A flyover bridge is currently being built to avoid traffic congestion in the town.

===Rail===
The town is served by Diphu railway station of Northeast Frontier Railway zone which lies on Lumding–Dibrugarh section. Many crucial trains connect the town like Dibrugarh Rajdhani Express, Brahmaputra Mail, Kamrup Express, Jan Shatabdi Express, Chandigarh Express, Nagaland Express etc.

==Sports==
Football is the most popular sport in Karbi Anglong. The multipurpose Karbi Anglong Sports Association (KASA) Stadium is home to Karbi Anglong Morning Star FC, a professional football club based in Diphu. It competes in the Assam State Premier League and the I-League 3. Currently, there is one Stadium at KASA Sports Complex and another under construction at Chutianala, Diphu.

==Politics==

At national level, Diphu fall under the Diphu Lok Sabha constituency. Amarsing Tisso of Bharatiya Janata Party is the current Member of Parliament, and office holder of the constituency, serving since 2024.
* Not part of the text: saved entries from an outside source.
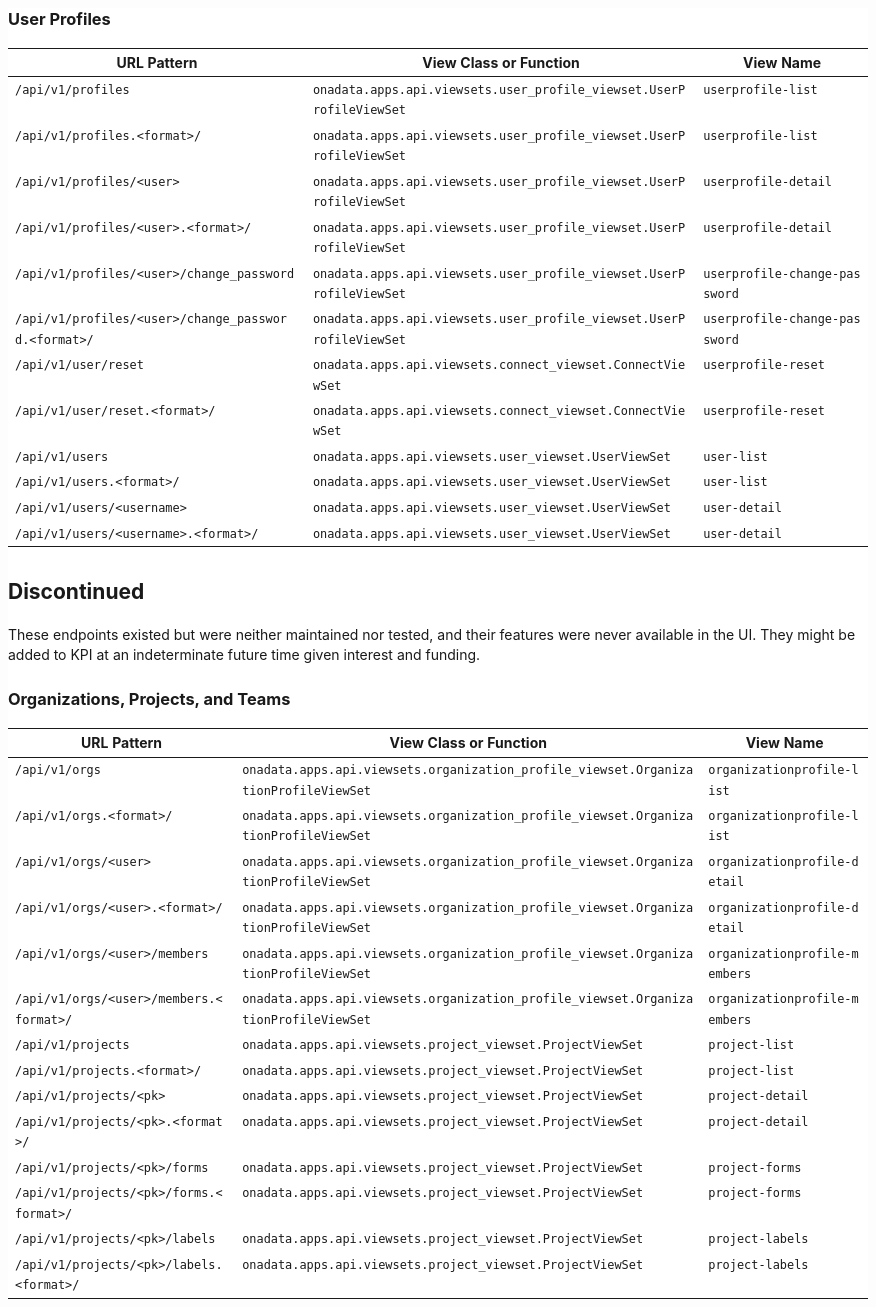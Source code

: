 ### User Profiles

URL Pattern | View Class or Function | View Name
-- | -- | --
`/api/v1/profiles` | `onadata.apps.api.viewsets.user_profile_viewset.UserProfileViewSet` | `userprofile-list`
`/api/v1/profiles.<format>/` | `onadata.apps.api.viewsets.user_profile_viewset.UserProfileViewSet` | `userprofile-list`
`/api/v1/profiles/<user>` | `onadata.apps.api.viewsets.user_profile_viewset.UserProfileViewSet` | `userprofile-detail`
`/api/v1/profiles/<user>.<format>/` | `onadata.apps.api.viewsets.user_profile_viewset.UserProfileViewSet` | `userprofile-detail`
`/api/v1/profiles/<user>/change_password` | `onadata.apps.api.viewsets.user_profile_viewset.UserProfileViewSet` | `userprofile-change-password`
`/api/v1/profiles/<user>/change_password.<format>/` | `onadata.apps.api.viewsets.user_profile_viewset.UserProfileViewSet` | `userprofile-change-password`
`/api/v1/user/reset` | `onadata.apps.api.viewsets.connect_viewset.ConnectViewSet` | `userprofile-reset`
`/api/v1/user/reset.<format>/` | `onadata.apps.api.viewsets.connect_viewset.ConnectViewSet` | `userprofile-reset`
`/api/v1/users` | `onadata.apps.api.viewsets.user_viewset.UserViewSet` | `user-list`
`/api/v1/users.<format>/` | `onadata.apps.api.viewsets.user_viewset.UserViewSet` | `user-list`
`/api/v1/users/<username>` | `onadata.apps.api.viewsets.user_viewset.UserViewSet` | `user-detail`
`/api/v1/users/<username>.<format>/` | `onadata.apps.api.viewsets.user_viewset.UserViewSet` | `user-detail`

## Discontinued

These endpoints existed but were neither maintained nor tested, and their features were never available in the UI. They might be added to KPI at an indeterminate future time given interest and funding.

### Organizations, Projects, and Teams

URL Pattern | View Class or Function | View Name
-- | -- | --
`/api/v1/orgs` | `onadata.apps.api.viewsets.organization_profile_viewset.OrganizationProfileViewSet` | `organizationprofile-list`
`/api/v1/orgs.<format>/` | `onadata.apps.api.viewsets.organization_profile_viewset.OrganizationProfileViewSet` | `organizationprofile-list`
`/api/v1/orgs/<user>` | `onadata.apps.api.viewsets.organization_profile_viewset.OrganizationProfileViewSet` | `organizationprofile-detail`
`/api/v1/orgs/<user>.<format>/` | `onadata.apps.api.viewsets.organization_profile_viewset.OrganizationProfileViewSet` | `organizationprofile-detail`
`/api/v1/orgs/<user>/members` | `onadata.apps.api.viewsets.organization_profile_viewset.OrganizationProfileViewSet` | `organizationprofile-members`
`/api/v1/orgs/<user>/members.<format>/` | `onadata.apps.api.viewsets.organization_profile_viewset.OrganizationProfileViewSet` | `organizationprofile-members`
`/api/v1/projects` | `onadata.apps.api.viewsets.project_viewset.ProjectViewSet` | `project-list`
`/api/v1/projects.<format>/` | `onadata.apps.api.viewsets.project_viewset.ProjectViewSet` | `project-list`
`/api/v1/projects/<pk>` | `onadata.apps.api.viewsets.project_viewset.ProjectViewSet` | `project-detail`
`/api/v1/projects/<pk>.<format>/` | `onadata.apps.api.viewsets.project_viewset.ProjectViewSet` | `project-detail`
`/api/v1/projects/<pk>/forms` | `onadata.apps.api.viewsets.project_viewset.ProjectViewSet` | `project-forms`
`/api/v1/projects/<pk>/forms.<format>/` | `onadata.apps.api.viewsets.project_viewset.ProjectViewSet` | `project-forms`
`/api/v1/projects/<pk>/labels` | `onadata.apps.api.viewsets.project_viewset.ProjectViewSet` | `project-labels`
`/api/v1/projects/<pk>/labels.<format>/` | `onadata.apps.api.viewsets.project_viewset.ProjectViewSet` | `project-labels`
At state level, Diphu town is under Diphu Assembly constituency, and Bidya Sing Engleng is the current MLA, and office holder of the constituency.

At Autonomous council level, Diphu fall under the purview of Lumbajong MAC Constituency of the Karbi Anglong Autonomous Council. Johny Timung is the current MAC (Member of Autonomous Council), and office holder of the constituency.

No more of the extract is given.